About
Penetration tester. Former educator. Deliberately both.
The teaching years
From 2010 to 2020, I taught Economics at junior college level in Singapore. A decade of breaking down complex systems for students who needed to understand them — not just pass exams. It shaped how I think about learning, communication, and what it actually means to explain something well.
Teaching forces rigour. You can't hand-wave at a concept in front of a class. You have to know where the edge cases are, anticipate the wrong mental models students will form, and find the framing that makes something click. That discipline transfers further than you'd expect.
The switch
The move into cybersecurity wasn't accidental. I'd been interested in the field for years — following security research, reading CVE analyses, tinkering at home.
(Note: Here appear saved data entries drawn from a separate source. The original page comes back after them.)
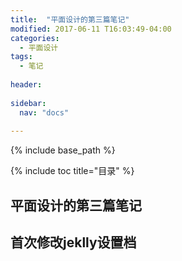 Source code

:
 ```yaml
---
title:  "平面设计的第三篇笔记"
modified: 2017-06-11 T16:03:49-04:00
categories: 
  - 平面设计
tags:
  - 笔记
  
header:
 
sidebar:
  nav: "docs"
  
---
```


{% include base_path %}

{% include toc title="目录" %}


## 平面设计的第三篇笔记

## 首次修改jeklly设置档

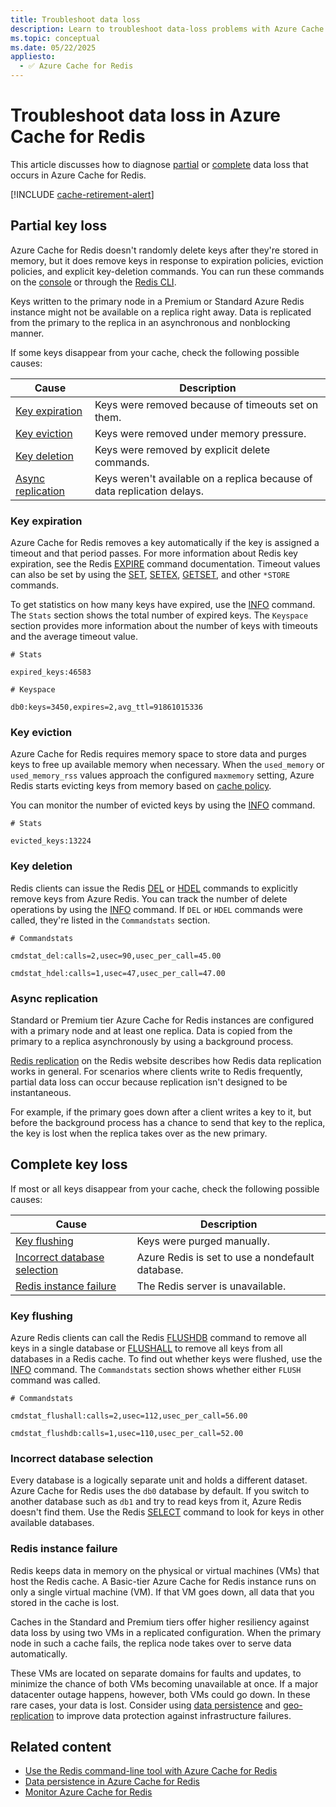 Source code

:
```yaml
---
title: Troubleshoot data loss
description: Learn to troubleshoot data-loss problems with Azure Cache for Redis, including partial or complete loss of keys.
ms.topic: conceptual
ms.date: 05/22/2025
appliesto:
  - ✅ Azure Cache for Redis
---
```


# Troubleshoot data loss in Azure Cache for Redis

This article discusses how to diagnose [partial](#partial-key-loss) or [complete](#complete-key-loss) data loss that occurs in Azure Cache for Redis.

[!INCLUDE [cache-retirement-alert](includes/cache-retirement-alert.md)]

## Partial key loss

Azure Cache for Redis doesn't randomly delete keys after they're stored in memory, but it does remove keys in response to expiration policies, eviction policies, and explicit key-deletion commands. You can run these commands on the [console](cache-configure.md#redis-console) or through the [Redis CLI](cache-how-to-redis-cli-tool.md).

Keys written to the primary node in a Premium or Standard Azure Redis instance might not be available on a replica right away. Data is replicated from the primary to the replica in an asynchronous and nonblocking manner.

If some keys disappear from your cache, check the following possible causes:

| Cause | Description |
|---|---|
| [Key expiration](#key-expiration) | Keys were removed because of timeouts set on them. |
| [Key eviction](#key-eviction) | Keys were removed under memory pressure. |
| [Key deletion](#key-deletion) | Keys were removed by explicit delete commands. |
| [Async replication](#async-replication) | Keys weren't available on a replica because of data replication delays. |

### Key expiration

Azure Cache for Redis removes a key automatically if the key is assigned a timeout and that period passes. For more information about Redis key expiration, see the Redis [EXPIRE](https://redis.io/commands/expire) command documentation. Timeout values can also be set by using the [SET](https://redis.io/commands/set), [SETEX](https://redis.io/commands/setex), [GETSET](https://redis.io/commands/getset), and other `*STORE` commands.

To get statistics on how many keys have expired, use the [INFO](https://redis.io/commands/info) command. The `Stats` section shows the total number of expired keys. The `Keyspace` section provides more information about the number of keys with timeouts and the average timeout value.

```output
# Stats

expired_keys:46583

# Keyspace

db0:keys=3450,expires=2,avg_ttl=91861015336
```

### Key eviction

Azure Cache for Redis requires memory space to store data and purges keys to free up available memory when necessary. When the `used_memory` or `used_memory_rss` values approach the configured `maxmemory` setting, Azure Redis starts evicting keys from memory based on [cache policy](https://redis.io/topics/lru-cache).

You can monitor the number of evicted keys by using the [INFO](https://redis.io/commands/info) command.

```output
# Stats

evicted_keys:13224
```

### Key deletion

Redis clients can issue the Redis [DEL](https://redis.io/commands/del) or [HDEL](https://redis.io/commands/hdel) commands to explicitly remove keys from Azure Redis. You can track the number of delete operations by using the [INFO](https://redis.io/commands/info) command. If `DEL` or `HDEL` commands were called, they're listed in the `Commandstats` section.

```output
# Commandstats

cmdstat_del:calls=2,usec=90,usec_per_call=45.00

cmdstat_hdel:calls=1,usec=47,usec_per_call=47.00
```

### Async replication

Standard or Premium tier Azure Cache for Redis instances are configured with a primary node and at least one replica. Data is copied from the primary to a replica asynchronously by using a background process.

[Redis replication](https://redis.io/topics/replication) on the Redis website describes how Redis data replication works in general. For scenarios where clients write to Redis frequently, partial data loss can occur because replication isn't designed to be instantaneous.

For example, if the primary goes down after a client writes a key to it, but before the background process has a chance to send that key to the replica, the key is lost when the replica takes over as the new primary.

## Complete key loss

If most or all keys disappear from your cache, check the following possible causes:

| Cause | Description |
|---|---|
| [Key flushing](#key-flushing) | Keys were purged manually. |
| [Incorrect database selection](#incorrect-database-selection) | Azure Redis is set to use a nondefault database. |
| [Redis instance failure](#redis-instance-failure) | The Redis server is unavailable. |

### Key flushing

Azure Redis clients can call the Redis [FLUSHDB](https://redis.io/commands/flushdb) command to remove all keys in a single database or [FLUSHALL](https://redis.io/commands/flushall) to remove all keys from all databases in a Redis cache. To find out whether keys were flushed, use the [INFO](https://redis.io/commands/info) command. The `Commandstats` section shows whether either `FLUSH` command was called.

```output
# Commandstats

cmdstat_flushall:calls=2,usec=112,usec_per_call=56.00

cmdstat_flushdb:calls=1,usec=110,usec_per_call=52.00
```

### Incorrect database selection

Every database is a logically separate unit and holds a different dataset. Azure Cache for Redis uses the `db0` database by default. If you switch to another database such as `db1` and try to read keys from it, Azure Redis doesn't find them. Use the Redis [SELECT](https://redis.io/commands/select) command to look for keys in other available databases.

### Redis instance failure

Redis keeps data in memory on the physical or virtual machines (VMs) that host the Redis cache. A Basic-tier Azure Cache for Redis instance runs on only a single virtual machine (VM). If that VM goes down, all data that you stored in the cache is lost.

Caches in the Standard and Premium tiers offer higher resiliency against data loss by using two VMs in a replicated configuration. When the primary node in such a cache fails, the replica node takes over to serve data automatically.

These VMs are located on separate domains for faults and updates, to minimize the chance of both VMs becoming unavailable at once. If a major datacenter outage happens, however, both VMs could go down. In these rare cases, your data is lost. Consider using [data persistence](cache-how-to-premium-persistence.md) and [geo-replication](cache-how-to-geo-replication.md) to improve data protection against infrastructure failures.

## Related content

- [Use the Redis command-line tool with Azure Cache for Redis](cache-how-to-redis-cli-tool.md)
- [Data persistence in Azure Cache for Redis](cache-how-to-premium-persistence.md)
- [Monitor Azure Cache for Redis](../redis/monitor-cache.md)
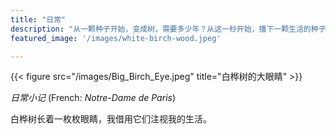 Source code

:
 ```yaml
---
title: "日常"
description: "从一颗种子开始，变成树，需要多少年？从这一秒开始，播下一颗生活的种子，建构起生活的基石，永远是合适的时间."
featured_image: '/images/white-birch-wood.jpeg'

---
```

{{< figure src="/images/Big_Birch_Eye.jpeg" title="白桦树的大眼睛" >}}

_日常小记_ (French: _Notre-Dame de Paris_) 

白桦树长着一枚枚眼睛，我借用它们注视我的生活。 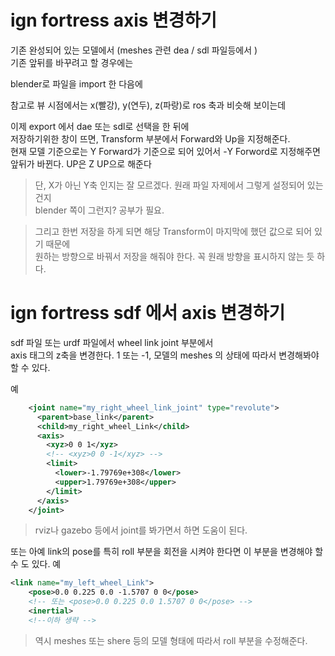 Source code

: # ign fortress axis 변경하기
기존 완성되어 있는 모델에서 (meshes 관련 dea / sdl 파일등에서 )   
기존 앞뒤를 바꾸려고 할 경우에는  

blender로 파일을 import 한 다음에   

참고로 뷰 시점에서는 x(빨강), y(연두), z(파랑)로 ros 축과 비슷해 보이는데  

이제 export 에서 dae 또는 sdl로 선택을 한 뒤에  
저장하기위한 창이 뜨면, Transform 부분에서 Forward와 Up을 지정해준다.  
현재 모델 기준으로는 Y Forward가 기준으로 되어 있어서 -Y Forword로 지정해주면 앞뒤가 바뀐다.
UP은 Z UP으로 해준다   

> 단, X가 아닌 Y축 인지는 잘 모르겠다. 원래 파일 자제에서 그렇게 설정되어 있는 건지  
blender 쪽이 그런지? 공부가 필요.  

> 그리고 한번 저장을 하게 되면 해당 Transform이 마지막에 했던 값으로 되어 있기 때문에  
원하는 방향으로 바꿔서 저장을 해줘야 한다. 꼭 원래 방향을 표시하지 않는 듯 하다.




# ign fortress sdf 에서 axis 변경하기 
sdf 파일 또는 urdf 파일에서 wheel link joint 부분에서   
axis 태그의 z축을 변경한다. 1 또는 -1, 모델의 meshes 의 상태에 따라서 변경해봐야 할 수 있다.

예
```xml
    <joint name="my_right_wheel_link_joint" type="revolute">
      <parent>base_link</parent>
      <child>my_right_wheel_Link</child>
      <axis>
        <xyz>0 0 1</xyz>
        <!-- <xyz>0 0 -1</xyz> -->
        <limit>
          <lower>-1.79769e+308</lower>
          <upper>1.79769e+308</upper>
        </limit>
      </axis>
    </joint>
```

> rviz나 gazebo 등에서 joint를 봐가면서 하면 도움이 된다.  

또는 아예 link의 pose를 특히 roll 부분을 회전을 시켜야 한다면 이 부분을 변경해야 할 수 도 있다.
예
```xml
<link name="my_left_wheel_Link">
    <pose>0.0 0.225 0.0 -1.5707 0 0</pose>
    <!-- 또는 <pose>0.0 0.225 0.0 1.5707 0 0</pose> -->
    <inertial>
    <!--이하 생략 -->
```
> 역시 meshes 또는 shere 등의 모델 형태에 따라서 roll 부분을 수정해준다.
At some point the gap between interest and career became something I couldn't ignore.
I made the switch deliberately, not impulsively. Started with foundational certifications, worked through the technical gaps methodically, and leaned hard into the one advantage I had: I know how to study, and I know how to learn in the open.
Now
Currently seconded to a government-linked organisation in Singapore, working in penetration testing. The work is technical and the stakes are real. The teaching background isn't irrelevant — clear documentation, structured thinking, and the ability to explain findings to non-technical stakeholders matter more than most people admit.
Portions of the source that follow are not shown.